## Your instructions
Could you transcribe each entry below exactly, minus the images?

## Material to process

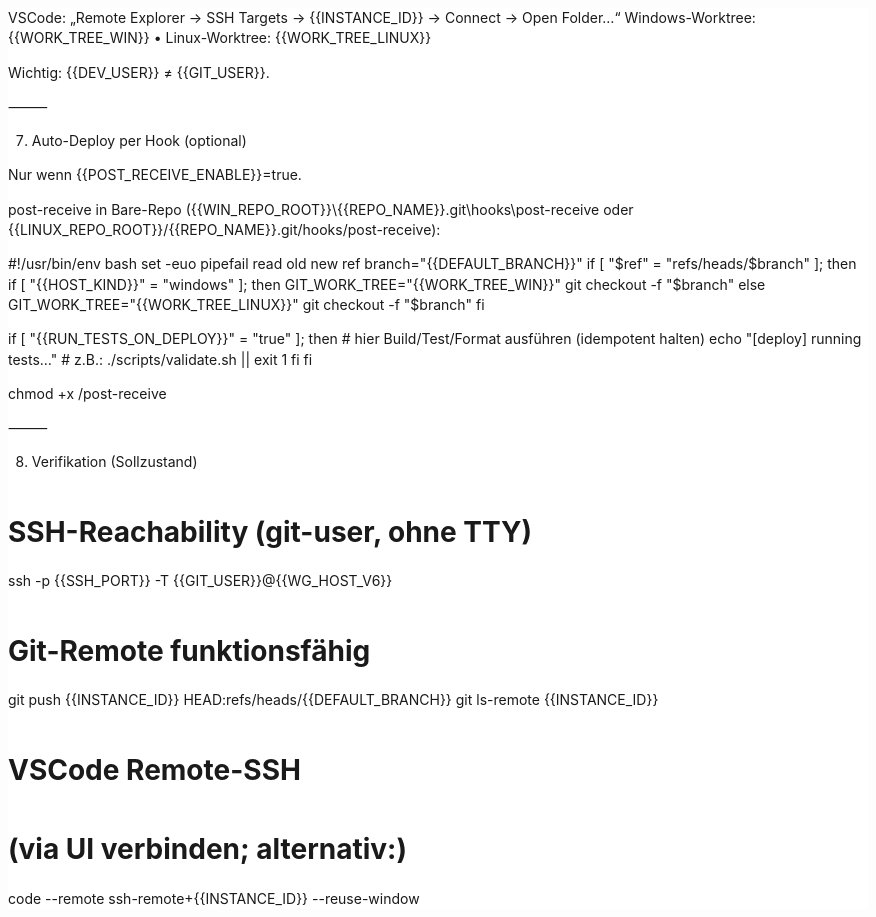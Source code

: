 VSCode: „Remote Explorer → SSH Targets → {{INSTANCE_ID}} → Connect → Open Folder…“
Windows-Worktree: {{WORK_TREE_WIN}} • Linux-Worktree: {{WORK_TREE_LINUX}}

Wichtig: {{DEV_USER}} ≠ {{GIT_USER}}.

⸻

7) Auto-Deploy per Hook (optional)

Nur wenn {{POST_RECEIVE_ENABLE}}=true.

post-receive in Bare-Repo ({{WIN_REPO_ROOT}}\\{{REPO_NAME}}.git\\hooks\\post-receive oder {{LINUX_REPO_ROOT}}/{{REPO_NAME}}.git/hooks/post-receive):

#!/usr/bin/env bash
set -euo pipefail
read old new ref
branch="{{DEFAULT_BRANCH}}"
if [ "$ref" = "refs/heads/$branch" ]; then
  if [ "{{HOST_KIND}}" = "windows" ]; then
    GIT_WORK_TREE="{{WORK_TREE_WIN}}" git checkout -f "$branch"
  else
    GIT_WORK_TREE="{{WORK_TREE_LINUX}}" git checkout -f "$branch"
  fi

  if [ "{{RUN_TESTS_ON_DEPLOY}}" = "true" ]; then
    # hier Build/Test/Format ausführen (idempotent halten)
    echo "[deploy] running tests…"
    # z.B.: ./scripts/validate.sh || exit 1
  fi
fi

chmod +x <hook-pfad>/post-receive


⸻

8) Verifikation (Sollzustand)

# SSH-Reachability (git-user, ohne TTY)
ssh -p {{SSH_PORT}} -T {{GIT_USER}}@{{WG_HOST_V6}}

# Git-Remote funktionsfähig
git push {{INSTANCE_ID}} HEAD:refs/heads/{{DEFAULT_BRANCH}}
git ls-remote {{INSTANCE_ID}}

# VSCode Remote-SSH
# (via UI verbinden; alternativ:)
code --remote ssh-remote+{{INSTANCE_ID}} --reuse-window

## Expected answer
Source code

: VSCode: „Remote Explorer → SSH Targets → {{INSTANCE_ID}} → Connect → Open Folder…“
Windows-Worktree: {{WORK_TREE_WIN}} • Linux-Worktree: {{WORK_TREE_LINUX}}

Wichtig: {{DEV_USER}} ≠ {{GIT_USER}}.

⸻

7) Auto-Deploy per Hook (optional)

Nur wenn {{POST_RECEIVE_ENABLE}}=true.

post-receive in Bare-Repo ({{WIN_REPO_ROOT}}\\{{REPO_NAME}}.git\\hooks\\post-receive oder {{LINUX_REPO_ROOT}}/{{REPO_NAME}}.git/hooks/post-receive):

#!/usr/bin/env bash
set -euo pipefail
read old new ref
branch="{{DEFAULT_BRANCH}}"
if [ "$ref" = "refs/heads/$branch" ]; then
  if [ "{{HOST_KIND}}" = "windows" ]; then
    GIT_WORK_TREE="{{WORK_TREE_WIN}}" git checkout -f "$branch"
  else
    GIT_WORK_TREE="{{WORK_TREE_LINUX}}" git checkout -f "$branch"
  fi

  if [ "{{RUN_TESTS_ON_DEPLOY}}" = "true" ]; then
    # hier Build/Test/Format ausführen (idempotent halten)
    echo "[deploy] running tests…"
    # z.B.: ./scripts/validate.sh || exit 1
  fi
fi

chmod +x <hook-pfad>/post-receive


⸻

8) Verifikation (Sollzustand)

# SSH-Reachability (git-user, ohne TTY)
ssh -p {{SSH_PORT}} -T {{GIT_USER}}@{{WG_HOST_V6}}

# Git-Remote funktionsfähig
git push {{INSTANCE_ID}} HEAD:refs/heads/{{DEFAULT_BRANCH}}
git ls-remote {{INSTANCE_ID}}

# VSCode Remote-SSH
# (via UI verbinden; alternativ:)
code --remote ssh-remote+{{INSTANCE_ID}} --reuse-window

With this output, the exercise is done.